**About this task**:
For this exercise, reproduce only the lines from the one holding "- END DIALOGUE" through the final line of the data below, exactly, and omit pictures.

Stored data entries
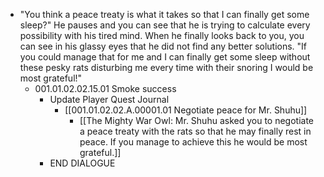 - "You think a peace treaty is what it takes so that I can finally get some sleep?" He pauses and you can see that he is trying to calculate every possibility with his tired mind. When he finally looks back to you, you can see in his glassy eyes that he did not find any better solutions. "If you could manage that for me and I can finally get some sleep without these pesky rats disturbing me every time with their snoring I would be most grateful!"
	- 001.01.02.02.15.01 Smoke success
		- Update Player Quest Journal
			- [[001.01.02.02.A.00001.01 Negotiate peace for Mr. Shuhu]]
				- [[The Mighty War Owl: Mr. Shuhu asked you to negotiate a peace treaty with the rats so that he may finally rest in peace. If you manage to achieve this he would be most grateful.]]
		- END DIALOGUE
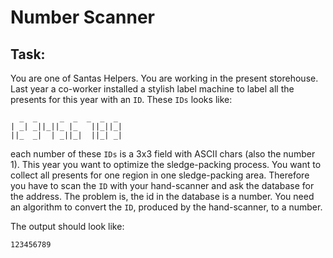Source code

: # Number Scanner

## Task:
You are one of Santas Helpers. You are working in the present storehouse. Last year a co-worker installed a stylish label machine 
to label all the presents for this year with an `ID`. These `IDs` looks like:

      _  _     _  _  _  _  _ 
    | _| _||_||_ |_   ||_||_|
    ||_  _|  | _||_|  ||_| _| 

each number of these `IDs` is a 3x3 field with ASCII chars (also the number 1). This year you want to optimize the sledge-packing
process. You want to collect all presents for one region in one sledge-packing area. Therefore you have to scan the `ID` with your 
hand-scanner and ask the database for the address. The problem is, the id in the database is a number. You need an algorithm to 
convert the `ID`, produced by the hand-scanner, to a number.

The output should look like:

    123456789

**Your response**:
		- END DIALOGUE
Source code

: # Number Scanner

## Task:
You are one of Santas Helpers. You are working in the present storehouse. Last year a co-worker installed a stylish label machine 
to label all the presents for this year with an `ID`. These `IDs` looks like:

      _  _     _  _  _  _  _ 
    | _| _||_||_ |_   ||_||_|
    ||_  _|  | _||_|  ||_| _| 

each number of these `IDs` is a 3x3 field with ASCII chars (also the number 1). This year you want to optimize the sledge-packing
process. You want to collect all presents for one region in one sledge-packing area. Therefore you have to scan the `ID` with your 
hand-scanner and ask the database for the address. The problem is, the id in the database is a number. You need an algorithm to 
convert the `ID`, produced by the hand-scanner, to a number.

The output should look like:

    123456789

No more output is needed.